From foragers and farmers to complex societies
So, as I’ve also tweetet I read quite a bit of stuff in The Human Past during this weekend. I know some of you are probably sick and tired of hearing about this book and wondering when I’ll finish it and move on to something else; those of you who feel this way will probably be happy to learn that I’ve now read more than half of the book (10 of the 19 chapters).
However the likelihood that I’ll give the book a rest is not very high. I find some of this stuf just incredibly interesting, and I don’t really feel like stopping half way through. The chapters I’ve read over the last week or so have mainly been about the rise of agriculture in various parts of the world and the consequences thereof (names of the chapters I’ve read over the last week: ‘The World Transformed: From foragers and farmers to states and empires’; ‘From foragers to complex societies in Southwest Asia’; ‘Origins of food-producing economies in the Americas’; ‘Holocene Africa’; ‘Holocene Europe’. The book also has a chapter about East Asian agriculture and one about Holocene Australia and the Pacific Basin, but I haven’t read those yet).
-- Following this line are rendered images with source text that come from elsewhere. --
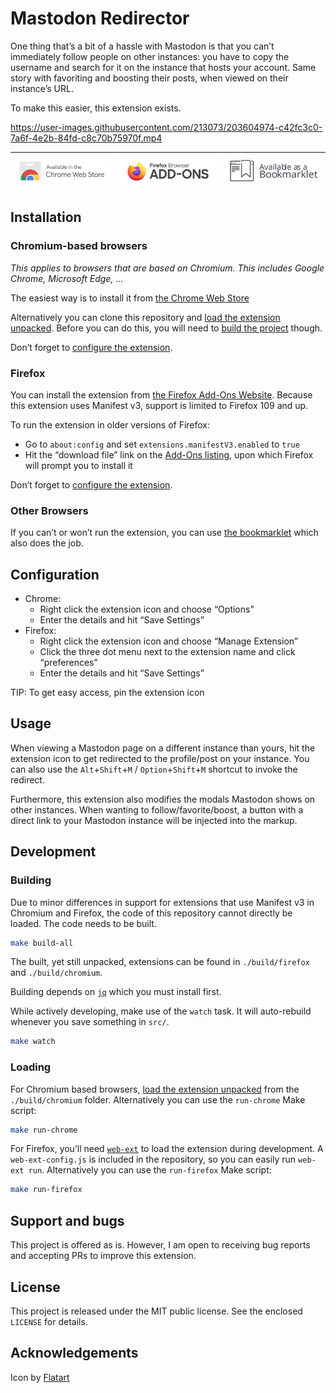 # Mastodon Redirector

One thing that’s a bit of a hassle with Mastodon is that you can’t immediately follow people on other instances: you have to copy the username and search for it on the instance that hosts your account. Same story with favoriting and boosting their posts, when viewed on their instance’s URL.

To make this easier, this extension exists.

https://user-images.githubusercontent.com/213073/203604974-c42fc3c0-7a6f-4e2b-84fd-c8c70b75970f.mp4

| [![Available on the Chrome Web Store](./assets/chrome-webstore.svg)](https://chrome.google.com/webstore/detail/mastodon-view-profile-on-my-mastodon-instance/limifnkopacddgpihodacjeckfkpbfoe) | [![Available on the Firefox Add-ons Website](./assets/firefox-addons.svg)](https://addons.mozilla.org/en-US/firefox/addon/mastodon-profile-redirect/) | [![Available as a Bookmarklet](./assets/bookmarklet.svg)](#other-browsers) |
|-|-|-|

## Installation

### Chromium-based browsers

_This applies to browsers that are based on Chromium. This includes Google Chrome, Microsoft Edge, …_

The easiest way is to install it from [the Chrome Web Store](https://chrome.google.com/webstore/detail/mastodon-view-profile-on-my-mastodon-instance/limifnkopacddgpihodacjeckfkpbfoe)

Alternatively you can clone this repository and [load the extension unpacked](https://developer.chrome.com/docs/extensions/mv3/getstarted/development-basics/#load-unpacked). Before you can do this, you will need to [build the project](#development) though.

Don’t forget to [configure the extension](#configuration).

### Firefox

You can install the extension from [the Firefox Add-Ons Website](https://addons.mozilla.org/en-US/firefox/addon/mastodon-profile-redirect/). Because this extension uses Manifest v3, support is limited to Firefox 109 and up.

To run the extension in older versions of Firefox:

- Go to `about:config` and set `extensions.manifestV3.enabled` to `true`
- Hit the “download file” link on the [Add-Ons listing](https://addons.mozilla.org/en-US/firefox/addon/mastodon-profile-redirect/), upon which Firefox will prompt you to install it

Don’t forget to [configure the extension](#configuration).

### Other Browsers

If you can’t or won’t run the extension, you can use [the bookmarklet](./bookmarklet/) which also does the job.

## Configuration

- Chrome:
    - Right click the extension icon and choose “Options”
    - Enter the details and hit “Save Settings”
- Firefox:
    - Right click the extension icon and choose “Manage Extension”
    - Click the three dot menu next to the extension name and click “preferences”
    - Enter the details and hit “Save Settings”

TIP: To get easy access, pin the extension icon

## Usage

When viewing a Mastodon page on a different instance than yours, hit the extension icon to get redirected to the profile/post on your instance. You can also use the `Alt`+`Shift`+`M` / `Option`+`Shift`+`M` shortcut to invoke the redirect.

Furthermore, this extension also modifies the modals Mastodon shows on other instances. When wanting to follow/favorite/boost, a button with a direct link to your Mastodon instance will be injected into the markup.

## Development

### Building

Due to minor differences in support for extensions that use Manifest v3 in Chromium and Firefox, the code of this repository cannot directly be loaded. The code needs to be built.

```bash
make build-all
```

The built, yet still unpacked, extensions can be found in `./build/firefox` and `./build/chromium`.

Building depends on [`jq`](https://stedolan.github.io/jq/) which you must install first.

While actively developing, make use of the `watch` task. It will auto-rebuild whenever you save something in `src/`.

```bash
make watch
```

### Loading

For Chromium based browsers, [load the extension unpacked](https://developer.chrome.com/docs/extensions/mv3/getstarted/development-basics/#load-unpacked) from the `./build/chromium` folder. Alternatively you can use the `run-chrome` Make script:

```bash
make run-chrome
```

For Firefox, you’ll need [`web-ext`](https://extensionworkshop.com/documentation/develop/getting-started-with-web-ext/) to load the extension during development. A `web-ext-config.js` is included in the repository, so you can easily run `web-ext run`. Alternatively you can use the `run-firefox` Make script:

```bash
make run-firefox
```

## Support and bugs

This project is offered as is. However, I am open to receiving bug reports and accepting PRs to improve this extension.

## License

This project is released under the MIT public license. See the enclosed `LICENSE` for details.

## Acknowledgements

Icon by [Flatart](https://www.iconfinder.com/icons/4373112/logo_logos_mastodon_icon)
One of the interesting things about a book like this is that it makes you realize how much you didn’t know that you didn’t know. I touch upon my own ignorance a lot in this post, and I do it in part to make the readers perhaps start asking themselves some of the same questions I’ve been asking myself: How much do I actually know about this stuff? And how much of that ‘knowledge’ is actually mostly just sh*t I have made up along the way? I never really got a ‘what were you thinking? How could you be so stupid?’-type reaction along the way, but I probably ought to have had it and only my self-pride shielded me from it.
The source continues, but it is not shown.